Accounting, Practice Management

Pricing behaviour needs to change

Accounting client pricing

Formulating an appropriate price to charge accounting clients must be driven by what the practice feels the advice is worth and not unrelated, external factors.

For accounting practices to be properly remunerated for the services they provide to a client, the practice manager and other business principals must change their attitudes toward pricing, a practice development specialist has said.

“So many of us are marketed systems, pricing methodologies, but it’s pricing behaviour, pricing mindset that starts this journey and you’ve got to win your first client. Your first client is you,” Upward Spiral Professionals founder Martin Bissett said during the latest Accurium technical webinar.

“You need to believe that you’re worth $2500, $3500, $10,500, $114,000, however much it is because if you can’t justify it to you, you can’t justify it to your client either.”

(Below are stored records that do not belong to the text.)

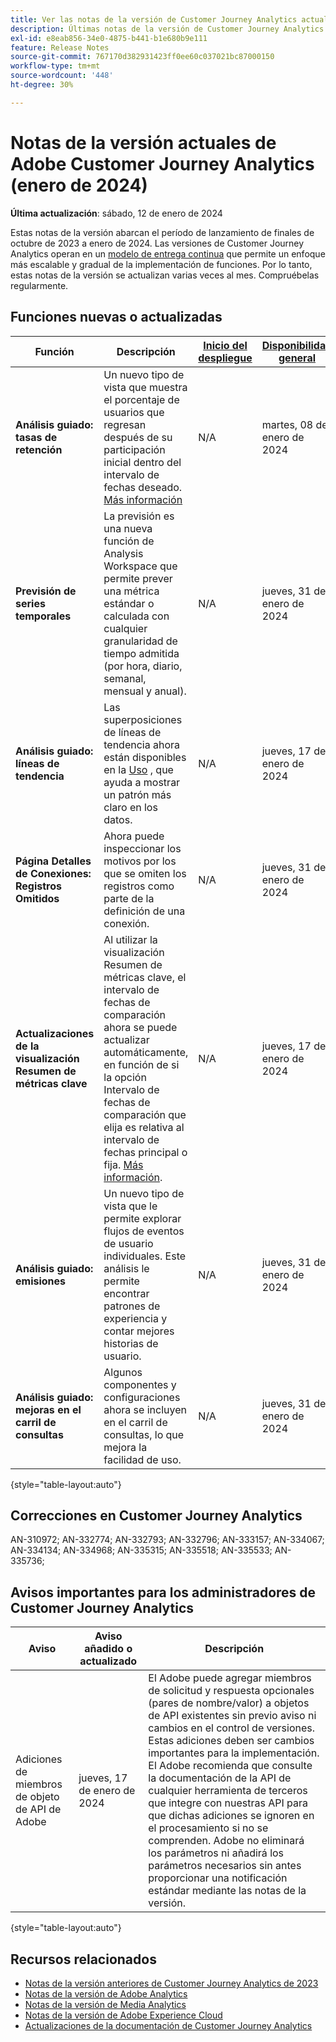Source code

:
 ```yaml
---
title: Ver las notas de la versión de Customer Journey Analytics actuales
description: Últimas notas de la versión de Customer Journey Analytics
exl-id: e8eab856-34e0-4875-b441-b1e680b9e111
feature: Release Notes
source-git-commit: 767170d382931423ff0ee60c037021bc87000150
workflow-type: tm+mt
source-wordcount: '448'
ht-degree: 30%

---
```


# Notas de la versión actuales de Adobe Customer Journey Analytics (enero de 2024)

**Última actualización**: sábado, 12 de enero de 2024

Estas notas de la versión abarcan el período de lanzamiento de finales de octubre de 2023 a enero de 2024. Las versiones de Customer Journey Analytics operan en un [modelo de entrega continua](releases.md) que permite un enfoque más escalable y gradual de la implementación de funciones. Por lo tanto, estas notas de la versión se actualizan varias veces al mes. Compruébelas regularmente.

## Funciones nuevas o actualizadas

| Función | Descripción | [Inicio del despliegue](releases.md) | [Disponibilidad general](releases.md) |
| ----------- | ---------- | ------- | ---- |
| **Análisis guiado: tasas de retención** | Un nuevo tipo de vista que muestra el porcentaje de usuarios que regresan después de su participación inicial dentro del intervalo de fechas deseado. [Más información](../guided-analysis/types/retention-rates.md) | N/A | martes, 08 de enero de 2024 |
| **Previsión de series temporales** | La previsión es una nueva función de Analysis Workspace que permite prever una métrica estándar o calculada con cualquier granularidad de tiempo admitida (por hora, diario, semanal, mensual y anual). | N/A | jueves, 31 de enero de 2024 |
| **Análisis guiado: líneas de tendencia** | Las superposiciones de líneas de tendencia ahora están disponibles en la [Uso](/help/guided-analysis/types/usage.md) , que ayuda a mostrar un patrón más claro en los datos. | N/A | jueves, 17 de enero de 2024 |
| **Página Detalles de Conexiones: Registros Omitidos** | Ahora puede inspeccionar los motivos por los que se omiten los registros como parte de la definición de una conexión. | N/A | jueves, 31 de enero de 2024 |
| **Actualizaciones de la visualización Resumen de métricas clave** | Al utilizar la visualización Resumen de métricas clave, el intervalo de fechas de comparación ahora se puede actualizar automáticamente, en función de si la opción Intervalo de fechas de comparación que elija es relativa al intervalo de fechas principal o fija. [Más información](/help/analysis-workspace/visualizations/key-metric.md). | N/A | jueves, 17 de enero de 2024 |
| **Análisis guiado: emisiones** | Un nuevo tipo de vista que le permite explorar flujos de eventos de usuario individuales. Este análisis le permite encontrar patrones de experiencia y contar mejores historias de usuario. | N/A | jueves, 31 de enero de 2024 |
| **Análisis guiado: mejoras en el carril de consultas** | Algunos componentes y configuraciones ahora se incluyen en el carril de consultas, lo que mejora la facilidad de uso. | N/A | jueves, 31 de enero de 2024 |

{style="table-layout:auto"}

## Correcciones en Customer Journey Analytics

AN-310972; AN-332774; AN-332793; AN-332796; AN-333157; AN-334067; AN-334134; AN-334968; AN-335315; AN-335518; AN-335533; AN-335736;

## Avisos importantes para los administradores de Customer Journey Analytics

| Aviso | Aviso añadido o actualizado | Descripción |
| --- | --- | --- |
| Adiciones de miembros de objeto de API de Adobe | jueves, 17 de enero de 2024 | El Adobe puede agregar miembros de solicitud y respuesta opcionales (pares de nombre/valor) a objetos de API existentes sin previo aviso ni cambios en el control de versiones. Estas adiciones deben ser cambios importantes para la implementación. El Adobe recomienda que consulte la documentación de la API de cualquier herramienta de terceros que integre con nuestras API para que dichas adiciones se ignoren en el procesamiento si no se comprenden. Adobe no eliminará los parámetros ni añadirá los parámetros necesarios sin antes proporcionar una notificación estándar mediante las notas de la versión. |

{style="table-layout:auto"}

## Recursos relacionados

* [Notas de la versión anteriores de Customer Journey Analytics de 2023](/help/release-notes/2023.md)
* [Notas de la versión de Adobe Analytics](https://experienceleague.adobe.com/docs/analytics/release-notes/latest.html?lang=es)
* [Notas de la versión de Media Analytics](https://experienceleague.adobe.com/docs/media-analytics/using/additional-resources/release-notes.html?lang=es)
* [Notas de la versión de Adobe Experience Cloud](https://experienceleague.adobe.com/docs/release-notes/experience-cloud/current.html?lang=es)
* [Actualizaciones de la documentación de Customer Journey Analytics](/help/release-notes/doc-changes.md)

Bissett has identified that fear is the most common factor preventing accountants from charging their clients an accurate service fee.

To this end, he noted practitioners can and will often cite multiple reasons for not charging a sufficiently high price and provided examples of some of the more common excuses, but emphasised this should never disguise the fact that fear is the biggest deterrent for establishing a proper pricing level.

“I can hear the complaints department now [saying:] ‘But Martin, you don’t understand, the client will say no,’ [or] ‘But Martin, you don’t understand, we work in a highly price-sensitive, commoditised market,’ [or] ‘But Martin, you don’t understand, I’m scared,’” he said.

“I only actually believe the third one.

“If 22 years of being in so many managing partners’ offices and in so many clients’ offices and in so many prospects’ offices has taught me anything, it’s taught me that most price objections live in your head rather than anywhere else.”

According to Bissett, it is imperative for accountants to give themselves the permission to charge the client a price they actually want to charge.

During the same presentation, he advised practitioners not to grant price discounts to clients unless they received something of equal or greater value in return.